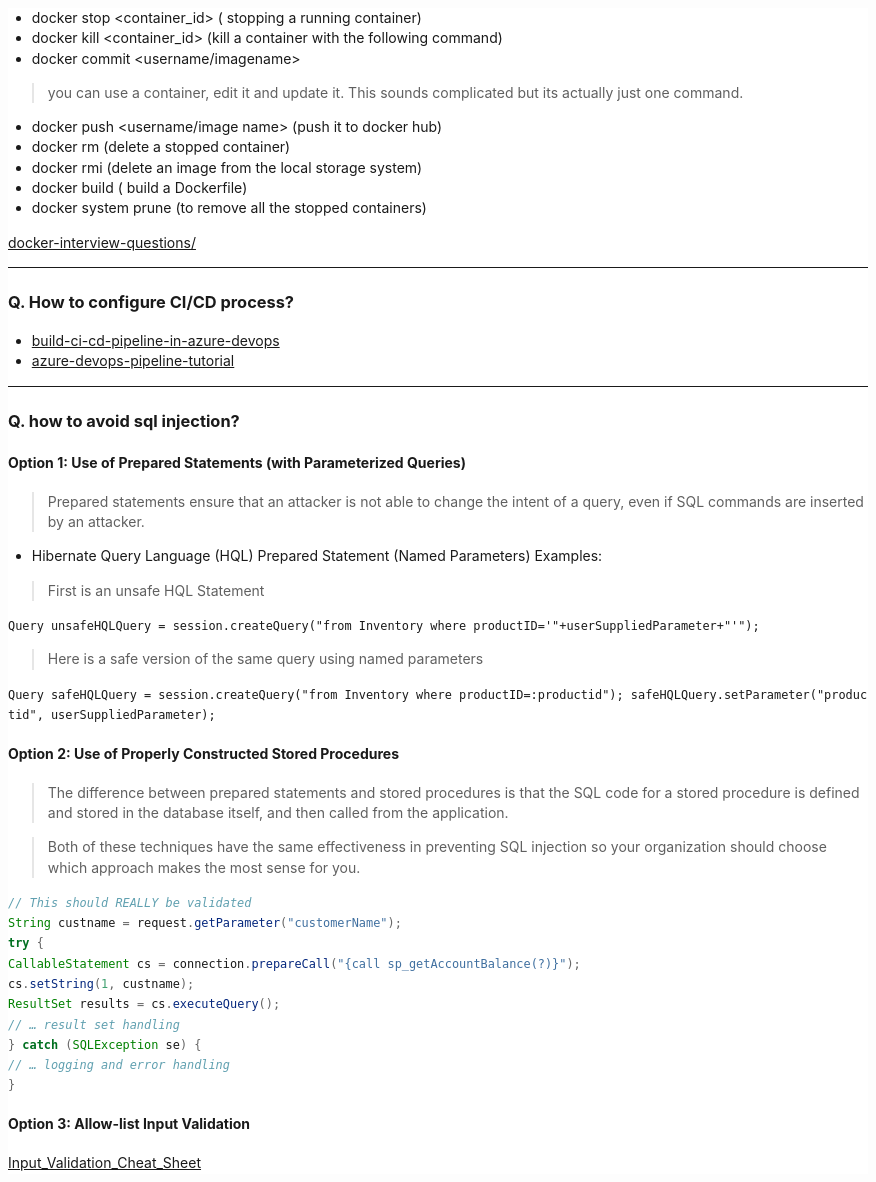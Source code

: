  - docker stop <container_id> ( stopping a running container)
 - docker kill <container_id> (kill a container with the following command)
 - docker commit <conatainer id> <username/imagename>
> you can use a container, edit it and update it. This sounds complicated but its actually just one command.
 - docker push <username/image name> (push it to docker hub)
 - docker rm <container id> (delete a stopped container)
 - docker rmi <image-id> (delete an image from the local storage system)
 - docker build <path to docker file> ( build a Dockerfile)
 - docker system prune (to remove all the stopped containers)

[docker-interview-questions/](https://www.edureka.co/blog/interview-questions/docker-interview-questions/)

----
### Q. How to configure CI/CD process?
- [build-ci-cd-pipeline-in-azure-devops](https://www.lambdatest.com/blog/build-ci-cd-pipeline-in-azure-devops/)
- [azure-devops-pipeline-tutorial](https://medium.com/abn-amro-developer/azure-devops-pipeline-tutorial-part-1-ci-pipeline-fundamentals-41e590ff1d80)

----
### Q. how to avoid sql injection?
#### Option 1: Use of **Prepared Statements** (with Parameterized Queries)
>Prepared statements ensure that an attacker is not able to change the intent of a query,  even if SQL commands are inserted by an attacker.

- Hibernate Query Language (HQL) Prepared Statement (Named Parameters) Examples:

>First is an unsafe HQL Statement

`Query unsafeHQLQuery = session.createQuery("from Inventory where productID='"+userSuppliedParameter+"'");`

> Here is a safe version of the same query using named parameters

`Query safeHQLQuery = session.createQuery("from Inventory where productID=:productid");
 safeHQLQuery.setParameter("productid", userSuppliedParameter);`

####  Option 2: Use of Properly Constructed Stored Procedures 
> The difference between prepared statements and stored procedures is that the SQL code for a stored procedure
> is defined and stored in the database itself, and then called from the application. 

> Both of these techniques have the same effectiveness in preventing SQL injection so your organization should 
> choose which approach makes the most sense for you.

``` java
// This should REALLY be validated
String custname = request.getParameter("customerName");
try {
CallableStatement cs = connection.prepareCall("{call sp_getAccountBalance(?)}");
cs.setString(1, custname);
ResultSet results = cs.executeQuery();
// … result set handling
} catch (SQLException se) {
// … logging and error handling
}
```
####  Option 3: Allow-list Input Validation
[Input_Validation_Cheat_Sheet](https://cheatsheetseries.owasp.org/cheatsheets/Input_Validation_Cheat_Sheet.html)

◆ **Task details**
Identify the lines in the entries that hold "handling" and return each one.

◆ **Written solution**
// … result set handling
// … logging and error handling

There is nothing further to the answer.